The digital workplace of the future won’t succeed if HR and IT don’t work together to create it
It’s easy, when talking about digital transformation, to get bogged down in what this means from a technological perspective.
The word ‘digital’ is so strongly associated with the screens and programs so many of us live our lives through today that it’s easy to gloss over the fact that – ultimately – these technologies are created by and for us as people.
Indeed, much of the work my colleagues and I find ourselves doing in digital transformation workshops centres on this human element.
Spurred on (or perhaps unshackled) by access to new technologies, people’s expectations are increasingly – and rapidly – moving away from the established traditions of work.
The attitude of the current workforce is very different to that of previous generations. Not only are employees more socially conscious, they feel more free to move around and far less attached to the idea of working for a single company or progressing in a singular direction.
It’s a freer, more agile approach – and one that modern workplaces need to cater for.
A break with tradition
However, as logical as this move towards greater tech-enabled flexibility and productivity may appear, in reality it represents largely unexplored territory for most companies.
Businesses have spent years establishing working processes now being forcibly undone by a combination of technology and employees’ expectations.
These changes are being felt all the way from an individual employee level right up to the very identity and meaning of what it is to be a corporation in 2018.
At a company level, this raises questions about whether large corporations are simply those with lots of employees – or should those with far fewer employees but comparable (or rapidly growing) market share and capitalisation be considered in the same way too?
For employees, Automation and AI are changing how they spend their time – as machines take on the bulk of admin-heavy tasks. Gartner predicts that work teams will keep getting smaller and more flexible, and that the idea of responsibility (for work delivery, other employees etc.) and the remuneration associated with it will shift too.

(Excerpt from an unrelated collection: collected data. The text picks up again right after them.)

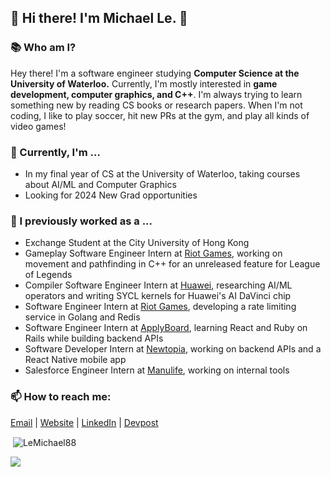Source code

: ## 👋 Hi there! I'm Michael Le. 👋

### 📚 Who am I?
Hey there! I'm a software engineer studying **Computer Science at the University of Waterloo.** Currently, I'm mostly interested in **game development, computer graphics, and C++**. I'm always trying to learn something new by reading CS books or research papers. When I'm not coding, I like to play soccer, hit new PRs at the gym, and play all kinds of video games!

### 🔨 Currently, I'm ...
- In my final year of CS at the University of Waterloo, taking courses about AI/ML and Computer Graphics
- Looking for 2024 New Grad opportunities

### 🐰 I previously worked as a ...
- Exchange Student at the City University of Hong Kong
- Gameplay Software Engineer Intern at [Riot Games](https://www.riotgames.com/en), working on movement and pathfinding in C++ for an unreleased feature for League of Legends
- Compiler Software Engineer Intern at [Huawei](https://www.huawei.com/en/), researching AI/ML operators and writing SYCL kernels for Huawei's AI DaVinci chip
- Software Engineer Intern at [Riot Games](https://www.riotgames.com/en), developing a rate limiting service in Golang and Redis
- Software Engineer Intern at [ApplyBoard](https://www.applyboard.com/ "ApplyBoard"), learning React and Ruby on Rails while building backend APIs
- Software Developer Intern at [Newtopia](https://www.newtopia.com "Newtopia"), working on backend APIs and a React Native mobile app
- Salesforce Engineer Intern at [Manulife](https://www.manulife.ca/personal.html "Manulife"), working on internal tools

### 📫 How to reach me:
[Email](mailto:m42le@uwaterloo.ca "Email") | [Website](https://lemichael.xyz "Personal Website") | [LinkedIn](https://www.linkedin.com/in/lemichael88/ "LinkedIn") | [Devpost](https://devpost.com/LeMichael88 "Devpost")

<p>&nbsp;<img align="center" src="https://github-readme-stats.vercel.app/api?username=LeMichael88&show_icons=true&locale=en" alt="LeMichael88" /></p>

![](https://komarev.com/ghpvc/?username=LeMichael88&label=Profile+Views&color=red)

<!--
**LeMichael88/LeMichael88** is a ✨ _special_ ✨ repository because its `README.md` (this file) appears on your GitHub profile.

Here are some ideas to get you started:

- 🔭 I’m currently working on ...
- 🌱 I’m currently learning ...
- 👯 I’m looking to collaborate on ...
- 🤔 I’m looking for help with ...
- 💬 Ask me about ...
- 📫 How to reach me: ...
- 😄 Pronouns: ...
- ⚡ Fun fact: ...
-->
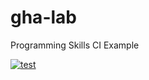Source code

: # gha-lab
Programming Skills CI Example

[![test](https://github.com/s1952531/gha-lab/actions/workflows/test.yaml/badge.svg)](https://github.com/s1952531/gha-lab/actions/workflows/test.yaml)
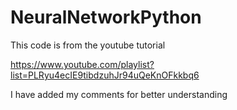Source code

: NeuralNetworkPython
===================

This code is from the youtube tutorial

https://www.youtube.com/playlist?list=PLRyu4ecIE9tibdzuhJr94uQeKnOFkkbq6

I have added my comments for better understanding
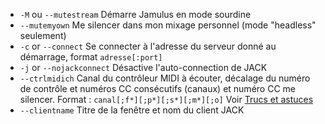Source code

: - `-M` ou `--mutestream`  Démarre Jamulus en mode sourdine                                                      
- `--mutemyown`  Me silencer dans mon mixage personnel (mode "headless" seulement)                                                      
-  `-c` or `--connect`  Se connecter à l'adresse du serveur donné au démarrage, format `adresse[:port]`  
-  `-j` or `--nojackconnect`  Désactive l'auto-connection de JACK  
-  `--ctrlmidich`  Canal du contrôleur MIDI à écouter, décalage du numéro de contrôle et numéros CC consécutifs (canaux) et numéro CC me silencer. Format : `canal[;f*][;p*][;s*][;m*][;o]` Voir [Trucs et astuces](Tips-Tricks-More#utilisation-de-ctrlmidich-pour-les-contrôleurs-midi)
- `--clientname`  Titre de la fenêtre et nom du client JACK
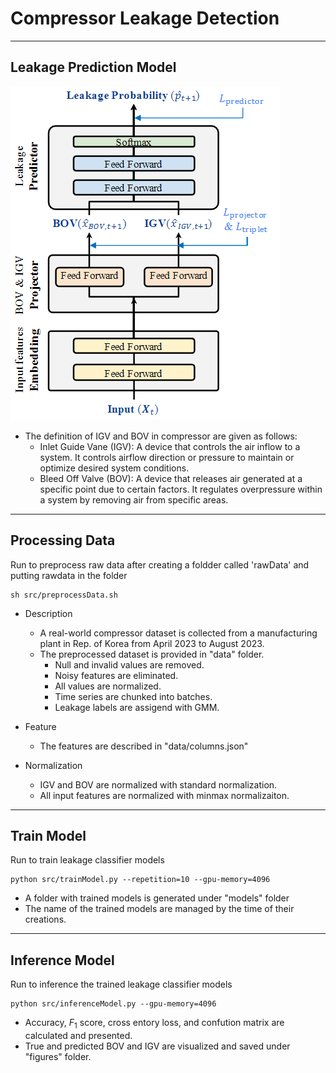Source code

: # Compressor Leakage Detection
---
## Leakage Prediction Model
![model](./images/prediction_model.png)
- The definition of IGV and BOV in compressor are given as follows:
    - Inlet Guide Vane (IGV): A device that controls the air inflow to
a system. It controls airflow direction or pressure to maintain
or optimize desired system conditions.
    - Bleed Off Valve (BOV): A device that releases air generated at a
specific point due to certain factors. It regulates overpressure
within a system by removing air from specific areas.

---
## Processing Data
Run to preprocess raw data after creating a foldder called 'rawData' and putting rawdata in the folder

    sh src/preprocessData.sh

- Description
    - A real-world compressor dataset is collected from a manufacturing plant in Rep. of Korea from April 2023 to August 2023.
    - The preprocessed dataset is provided in "data" folder.
        - Null and invalid values are removed.
        - Noisy features are eliminated.
        - All values are normalized.
        - Time series are chunked into batches.
        - Leakage labels are assigend with GMM.

- Feature
    - The features are described in "data/columns.json"

- Normalization
    - IGV and BOV are normalized with standard normalization.
    - All input features are normalized with minmax normalizaiton.


---
## Train Model
Run to train leakage classifier models 

    python src/trainModel.py --repetition=10 --gpu-memory=4096

- A folder with trained models is generated under "models" folder 
- The name of the trained models are managed by the time of their creations.

---
## Inference Model
Run to inference the trained leakage classifier models


    python src/inferenceModel.py --gpu-memory=4096

- Accuracy, $F_1$ score, cross entory loss, and confution matrix are calculated and presented.
- True and predicted BOV and IGV are visualized and saved under "figures" folder.





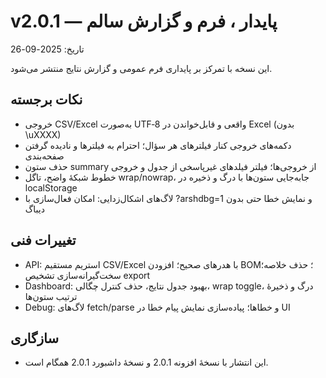# v2.0.1 — پایدار ، فرم و گزارش سالم

تاریخ: 2025-09-26

این نسخه با تمرکز بر پایداری فرم عمومی و گزارش نتایج منتشر می‌شود.

## نکات برجسته
- خروجی CSV/Excel به‌صورت UTF‑8 واقعی و قابل‌خواندن در Excel (بدون \uXXXX)
- دکمه‌های خروجی کنار فیلترهای هر سؤال؛ احترام به فیلترها و نادیده گرفتن صفحه‌بندی
- حذف ستون summary از خروجی‌ها؛ فیلتر فیلدهای غیرپاسخی از جدول و خروجی
- خطوط شبکهٔ واضح، تاگل wrap/nowrap، جابه‌جایی ستون‌ها با درگ و ذخیره در localStorage
- لاگ‌های اشکال‌زدایی: امکان فعال‌سازی با ?arshdbg=1 و نمایش خطا حتی بدون دیباگ

## تغییرات فنی
- API: استریم مستقیم CSV/Excel با هدرهای صحیح؛ افزودن BOM؛ حذف خلاصه؛ سخت‌گیرانه‌سازی تشخیص export
- Dashboard: بهبود جدول نتایج، حذف کنترل چگالی، wrap toggle، درگ و ذخیرهٔ ترتیب ستون‌ها
- Debug: لاگ‌های fetch/parse و خطاها؛ پیاده‌سازی نمایش پیام خطا در UI

## سازگاری
- این انتشار با نسخهٔ افزونه 2.0.1 و نسخهٔ داشبورد 2.0.1 همگام است.

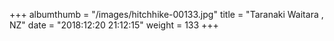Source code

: +++
albumthumb = "/images/hitchhike-00133.jpg"
title = "Taranaki Waitara , NZ"
date = "2018:12:20 21:12:15"
weight = 133
+++
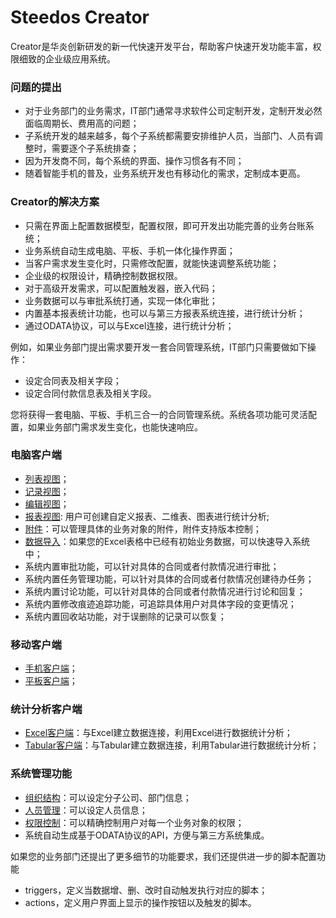 # Steedos Creator
Creator是华炎创新研发的新一代快速开发平台，帮助客户快速开发功能丰富，权限细致的企业级应用系统。

### 问题的提出
- 对于业务部门的业务需求，IT部门通常寻求软件公司定制开发，定制开发必然面临周期长、费用高的问题；
- 子系统开发的越来越多，每个子系统都需要安排维护人员，当部门、人员有调整时，需要逐个子系统排查；
- 因为开发商不同，每个系统的界面、操作习惯各有不同；
- 随着智能手机的普及，业务系统开发也有移动化的需求，定制成本更高。

### Creator的解决方案
- 只需在界面上配置数据模型，配置权限，即可开发出功能完善的业务台账系统；
- 业务系统自动生成电脑、平板、手机一体化操作界面；
- 当客户需求发生变化时，只需修改配置，就能快速调整系统功能；
- 企业级的权限设计，精确控制数据权限。
- 对于高级开发需求，可以配置触发器，嵌入代码；
- 业务数据可以与审批系统打通，实现一体化审批；
- 内置基本报表统计功能，也可以与第三方报表系统连接，进行统计分析；
- 通过ODATA协议，可以与Excel连接，进行统计分析；

例如，如果业务部门提出需求要开发一套合同管理系统，IT部门只需要做如下操作：
- 设定合同表及相关字段；
- 设定合同付款信息表及相关字段。

您将获得一套电脑、平板、手机三合一的合同管理系统。系统各项功能可灵活配置，如果业务部门需求发生变化，也能快速响应。

### 电脑客户端
- [列表视图](listview.md)；
- [记录视图](record.md)；
- [编辑视图](edit.md)；
- [报表视图](reports.md): 用户可创建自定义报表、二维表、图表进行统计分析;
- [附件](attachment.md)：可以管理具体的业务对象的附件，附件支持版本控制；
- [数据导入](import.md)：如果您的Excel表格中已经有初始业务数据，可以快速导入系统中；
- 系统内置审批功能，可以针对具体的合同或者付款情况进行审批；
- 系统内置任务管理功能，可以针对具体的合同或者付款情况创建待办任务；
- 系统内置讨论功能，可以针对具体的合同或者付款情况进行讨论和回复；
- 系统内置修改痕迹追踪功能，可追踪具体用户对具体字段的变更情况；
- 系统内置回收站功能，对于误删除的记录可以恢复；

### 移动客户端
- [手机客户端](mobile.md)；
- [平板客户端](ipad.md)；

### 统计分析客户端
- [Excel客户端](excel.md)：与Excel建立数据连接，利用Excel进行数据统计分析；
- [Tabular客户端](tabular.md)：与Tabular建立数据连接，利用Tabular进行数据统计分析；

### 系统管理功能
- [组织结构](organization.md)：可以设定分子公司、部门信息；
- [人员管理](space_user.md)：可以设定人员信息；
- [权限控制](permission.md)：可以精确控制用户对每一个业务对象的权限；
- 系统自动生成基于ODATA协议的API，方便与第三方系统集成。

如果您的业务部门还提出了更多细节的功能要求，我们还提供进一步的脚本配置功能
- triggers，定义当数据增、删、改时自动触发执行对应的脚本；
- actions，定义用户界面上显示的操作按钮以及触发的脚本。
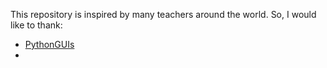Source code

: This repository is inspired by many teachers around the world. So, I would like to thank:

* [PythonGUIs](https://www.pythonguis.com/pyqt6-tutorial/)
*

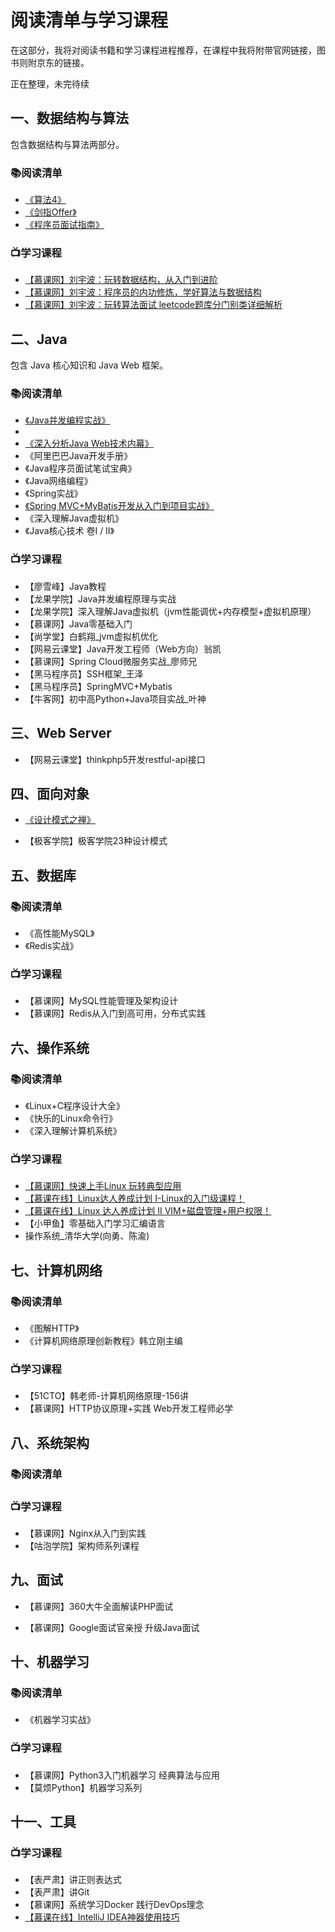 # 阅读清单与学习课程

在这部分，我将对阅读书籍和学习课程进程推荐，在课程中我将附带官网链接，图书则附京东的链接。

正在整理，未完待续



## 一、数据结构与算法

包含数据结构与算法两部分。

### :books:阅读清单

- [《算法4》](https://item.jd.com/11098789.html)
- [《剑指Offer》](https://item.jd.com/12163054.html)
- [《程序员面试指南》](https://item.jd.com/11770838.html)

### :tv:学习课程

- [【慕课网】刘宇波：玩转数据结构，从入门到进阶](https://coding.imooc.com/class/207.html)
- [【慕课网】刘宇波：程序员的内功修炼，学好算法与数据结构](https://coding.imooc.com/class/71.html)
- [【慕课网】刘宇波：玩转算法面试 leetcode题库分门别类详细解析](https://coding.imooc.com/class/82.html)





## 二、Java

包含 Java 核心知识和 Java Web 框架。

### :books:阅读清单

- [《Java并发编程实战》](https://item.jd.com/10922250.html) 
- 
- [《深入分析Java Web技术内幕》](https://item.jd.com/11520670.html)
- 《阿里巴巴Java开发手册》
- 《Java程序员面试笔试宝典》
- 《Java网络编程》
- 《Spring实战》
- [《Spring MVC+MyBatis开发从入门到项目实战》](https://item.jd.com/12308496.html)
- 《深入理解Java虚拟机》
- 《Java核心技术 卷Ⅰ / Ⅱ》

### :tv:学习课程

- 【廖雪峰】Java教程
- 【龙果学院】Java并发编程原理与实战
- 【龙果学院】深入理解Java虚拟机（jvm性能调优+内存模型+虚拟机原理）
- 【慕课网】Java零基础入门
- 【尚学堂】白鹤翔_jvm虚拟机优化
- 【网易云课堂】Java开发工程师（Web方向）翁凯
- 【慕课网】Spring Cloud微服务实战_廖师兄
- 【黑马程序员】SSH框架_王泽
- 【黑马程序员】SpringMVC+Mybatis
- 【牛客网】初中高Python+Java项目实战_叶神



## 三、Web Server

- 【网易云课堂】thinkphp5开发restful-api接口



## 四、面向对象

- [《设计模式之禅》](https://item.jd.com/11414555.html)

- 【极客学院】极客学院23种设计模式



## 五、数据库

### :books:阅读清单

- 《高性能MySQL》
- 《Redis实战》

### :tv:学习课程

- 【慕课网】MySQL性能管理及架构设计
- 【慕课网】Redis从入门到高可用，分布式实践



## 六、操作系统

### :books:阅读清单

- 《Linux+C程序设计大全》
- 《快乐的Linux命令行》
- 《深入理解计算机系统》

### :tv:学习课程

- [【慕课网】快速上手Linux 玩转典型应用](https://coding.imooc.com/class/154.html)
- [【慕课在线】Linux达人养成计划 I-Linux的入门级课程！](https://www.imooc.com/learn/175)
- [【慕课在线】Linux 达人养成计划 II VIM+磁盘管理+用户权限！](https://www.imooc.com/learn/111)
- 【小甲鱼】零基础入门学习汇编语言
- 操作系统_清华大学(向勇、陈渝)



## 七、计算机网络

### :books:阅读清单

- 《图解HTTP》
- 《计算机网络原理创新教程》韩立刚主编

### :tv:学习课程

- 【51CTO】韩老师-计算机网络原理-156讲
- 【慕课网】HTTP协议原理+实践 Web开发工程师必学





## 八、系统架构

### :books:阅读清单

### :tv:学习课程

- 【慕课网】Nginx从入门到实践
- 【咕泡学院】架构师系列课程



## 九、面试

- 【慕课网】360大牛全面解读PHP面试

- 【慕课网】Google面试官亲授 升级Java面试



## 十、机器学习

### :books:阅读清单

- 《机器学习实战》

### :tv:学习课程

- 【慕课网】Python3入门机器学习 经典算法与应用
- 【莫烦Python】机器学习系列



## 十一、工具

### :tv:学习课程

- 【表严肃】讲正则表达式
- 【表严肃】讲Git
- 【慕课网】系统学习Docker 践行DevOps理念
- [【慕课在线】IntelliJ IDEA神器使用技巧](https://www.imooc.com/learn/924)

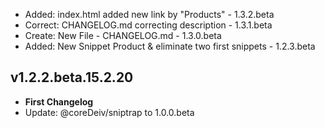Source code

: 
- Added: index.html added new link by "Products"              - 1.3.2.beta
- Correct: CHANGELOG.md correcting description                - 1.3.1.beta
- Create: New File - CHANGELOG.md                             - 1.3.0.beta
- Added: New Snippet Product & eliminate two first snippets   - 1.2.3.beta

## v1.2.2.beta.15.2.20
- **First Changelog**
- Update: @coreDeiv/sniptrap to 1.0.0.beta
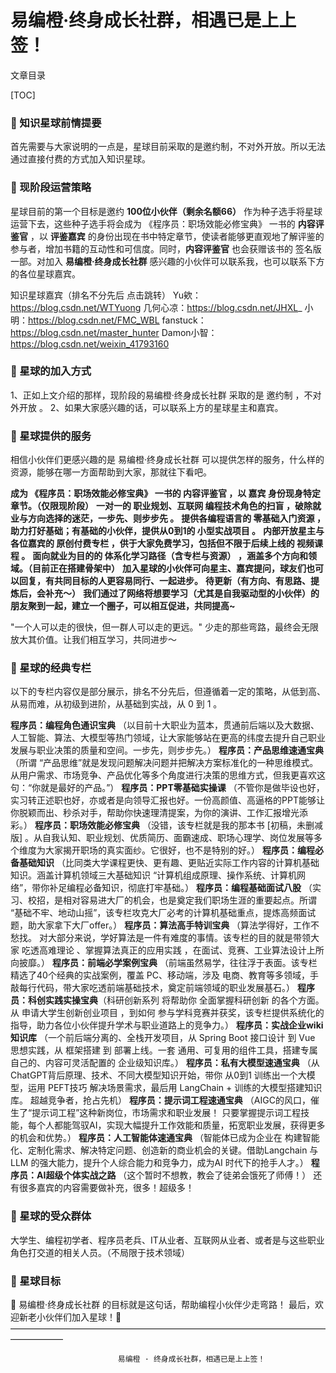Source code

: # 易编橙·终身成长社群，相遇已是上上签！

文章目录

[TOC]



### 🍊 知识星球前情提要

首先需要与大家说明的一点是，星球目前采取的是邀约制，不对外开放。所以无法通过直接付费的方式加入知识星球。

### 🍊 现阶段运营策略

星球目前的第一个目标是邀约 **100位小伙伴（剩余名额66）** 作为种子选手将星球运营下去，这些种子选手将会成为 《程序员：职场效能必修宝典》 一书的 **内容评鉴官** ，以 **评鉴嘉宾** 的身份出现在书中特定章节，使读者能够更直观地了解评鉴的参与者，增加书籍的互动性和可信度。同时，**内容评鉴官** 也会获赠该书的 签名版 一部。对加入 **易编橙·终身成长社群** 感兴趣的小伙伴可以联系我，也可以联系下方的各位星球嘉宾。

知识星球嘉宾（排名不分先后 点击跳转）
Yu欸：https://blog.csdn.net/WTYuong
几何心凉：https://blog.csdn.net/JHXL_
小 明：https://blog.csdn.net/FMC_WBL
fanstuck： https://blog.csdn.net/master_hunter
Damon小智：https://blog.csdn.net/weixin_41793160

### 🍊 星球的加入方式

1、正如上文介绍的那样，现阶段的易编橙·终身成长社群 采取的是 邀约制 ，不对外开放 。
2、如果大家感兴趣的话，可以联系上方的星球星主和嘉宾。

### 🍊 星球提供的服务

相信小伙伴们更感兴趣的是 易编橙·终身成长社群 可以提供怎样的服务，什么样的资源，能够在哪一方面帮助到大家，那就往下看吧。

**成为 《程序员：职场效能必修宝典》 一书的 内容评鉴官 ，以 嘉宾 身份现身特定章节。（仅限现阶段）**
**一对一的 职业规划、互联网 编程技术角色的扫盲 ，破除就业与方向选择的迷茫，一步先、则步步先 。**
**提供各编程语言的 零基础入门资源 ，助力打好基础；有基础的小伙伴，提供从0到1的 小型实战项目 。**
**内部开放星主与各位嘉宾的 原创付费专栏 ，供于大家免费学习，包括但不限于后续上线的 视频课程 。**
**面向就业为目的的 体系化学习路径（含专栏与资源） ，涵盖多个方向和领域。（目前正在搭建骨架中）**
**加入星球的小伙伴可向星主、嘉宾提问，球友们也可以回复，有共同目标的人更容易同行、一起进步。**
**待更新（有方向、有思路、提炼后，会补充～）**
**我们通过了网络将想要学习（尤其是自我驱动型的小伙伴）的朋友聚到一起，建立一个圈子，可以相互促进，共同提高~**

"一个人可以走的很快，但一群人可以走的更远。" 少走的那些弯路，最终会无限放大其价值。让我们相互学习，共同进步～

### 🍊 星球的经典专栏

以下的专栏内容仅是部分展示，排名不分先后，但遵循着一定的策略，从低到高、从易而难，从初级到进阶，从基础到实战，从 0 到 1 。

**程序员：编程角色通识宝典** （以目前十大职业为蓝本，贯通前后端以及大数据、人工智能、算法、大模型等热门领域，让大家能够站在更高的纬度去提升自己职业发展与职业决策的质量和空间。一步先，则步步先。）
**程序员：产品思维速通宝典**（所谓 “产品思维”就是发现问题解决问题并把解决方案标准化的一种思维模式。从用户需求、市场竞争、产品优化等多个角度进行决策的思维方式，但我更喜欢这句：“你就是最好的产品。”）
**程序员：PPT零基础实操课** （不管你是做毕设也好，实习转正述职也好，亦或者是向领导汇报也好。一份高颜值、高逼格的PPT能够让你脱颖而出、秒杀对手，帮助你快速理清提案，为你的演讲、工作汇报增光添彩。）
**程序员：职场效能必修宝典** （没错，该专栏就是我的那本书 [初稿，未删减版] 。从自我认知、职业规划、优质简历、面霸速成、职场心理学、岗位发展等多个维度为大家揭开职场的真实面纱。它很好，也不是特别的好。）
**程序员：编程必备基础知识** （比同类大学课程更快、更有趣、更贴近实际工作内容的计算机基础知识。涵盖计算机领域三大基础知识 “计算机组成原理、操作系统、计算机网络”，带你补足编程必备知识，彻底打牢基础。）
**程序员：编程基础面试八股** （实习、校招，是相对容易进大厂的机会，也是奠定我们职场生涯的重要起点。所谓 “基础不牢、地动山摇”，该专栏攻克大厂必考的计算机基础重点，提炼高频面试题，助大家拿下大厂offer。）
**程序员：算法高手特训宝典** （算法学得好，工作不愁找。 对大部分来说，学好算法是一件有难度的事情。该专栏的目的就是带领大家 吃透高难理论 、掌握算法真正的应用实践 ，在面试、竞赛、工业算法设计上所向披靡。）
**程序员：前端必学案例宝典** （前端虽然易学，往往浮于表面。该专栏精选了40个经典的实战案例，覆盖 PC、移动端，涉及 电商、教育等多领域，手敲每行代码，带大家吃透前端基础技术，奠定前端领域的职业发展基石。）
**程序员：科创实践实操宝典**（科研创新系列 将帮助你 全面掌握科研创新 的各个方面。从 申请大学生创新创业项目 ，到如何 参与学科竞赛并获奖，该专栏提供系统化的指导，助力各位小伙伴提升学术与职业道路上的竞争力。）
**程序员：实战企业wiki知识库** （一个前后端分离的、全栈开发项目，从 Spring Boot 接口设计 到 Vue 思想实践，从 框架搭建 到 部署上线。一套 通用、可复用的组件工具，搭建专属自己的、内容可灵活配置的 企业级知识库。）
**程序员：私有大模型速通宝典** （从 ChatGPT背后原理、技术、不同大模型知识开始，带你 从0到1 训练出一个大模型，运用 PEFT技巧 解决场景需求，最后用 LangChain + 训练的大模型搭建知识库。 超越竞争者，抢占先机）
**程序员：提示词工程速通宝典** （AIGC的风口，催生了“提示词工程”这种新岗位，市场需求和职业发展！ 只要掌握提示词工程技能，每个人都能驾驭AI，实现大幅提升工作效能和质量，拓宽职业发展，获得更多的机会和优势。）
**程序员：人工智能体速通宝典** （智能体已成为企业在 构建智能化、定制化需求、解决特定问题、创造新的商业机会的关键。借助Langchain 与 LLM 的强大能力，提升个人综合能力和竞争力，成为AI 时代下的抢手人才。）
**程序员：AI超级个体实战之路** （这个暂时不想教，教会了徒弟会饿死了师傅！）
还有很多嘉宾的内容需要做补充，很多！超级多！

### 🍊 星球的受众群体

大学生、编程初学者、程序员老兵、IT从业者、互联网从业者、或者是与这些职业角色打交道的相关人员。（不局限于技术领域）

### 🍊 星球目标

🎉 易编橙·终身成长社群 的目标就是这句话，帮助编程小伙伴少走弯路！ 最后，欢迎新老小伙伴们加入星球！🎉
——————————————————————————————————————————

                            易编橙 · 终身成长社群，相遇已是上上签！




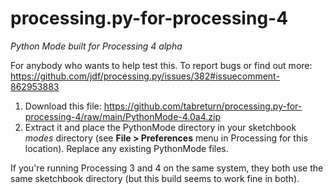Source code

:# processing.py-for-processing-4

*Python Mode built for Processing 4 alpha*

For anybody who wants to help test this. To report bugs or find out more:  
https://github.com/jdf/processing.py/issues/382#issuecomment-862953883

1. Download this file: https://github.com/tabreturn/processing.py-for-processing-4/raw/main/PythonMode-4.0a4.zip
2. Extract it and place the PythonMode directory in your sketchbook *modes* directory (see **File > Preferences** menu in Processing for this location). Replace any existing PythonMode files.

If you're running Processing 3 and 4 on the same system, they both use the same sketchbook directory (but this build seems to work fine in both).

Digital transformation, meanwhile, means that companies work increasingly collaboratively with one another – altering established ideas of siloed business identities. Additionally, the boom in the so-called ‘gig economy’ is just one example of how the idea of what a corporation is shifting with the times – particularly with regards to the relationship between business and employee.
These aren’t all bad things, per se, but this kind of disruption is by its nature not always a smooth thing to incorporate into established corporations.
The result is a notable degree of uncertainty for senior decision makers in IT and HR tasked with plotting the future of the businesses and employees they’re responsible for.
Taking practical steps
So how can CIOs and HR directors plan for this uncertain future? What can they do to ensure their future workplace strategies strike a balance between adopting smart new technologies and remaining people-centric?
First and foremost, this challenge needs to be treated as a joint one. The people calling the shots in HR and IT departments need to work together and in dialogue to establish the shared goals that they can work towards in unity.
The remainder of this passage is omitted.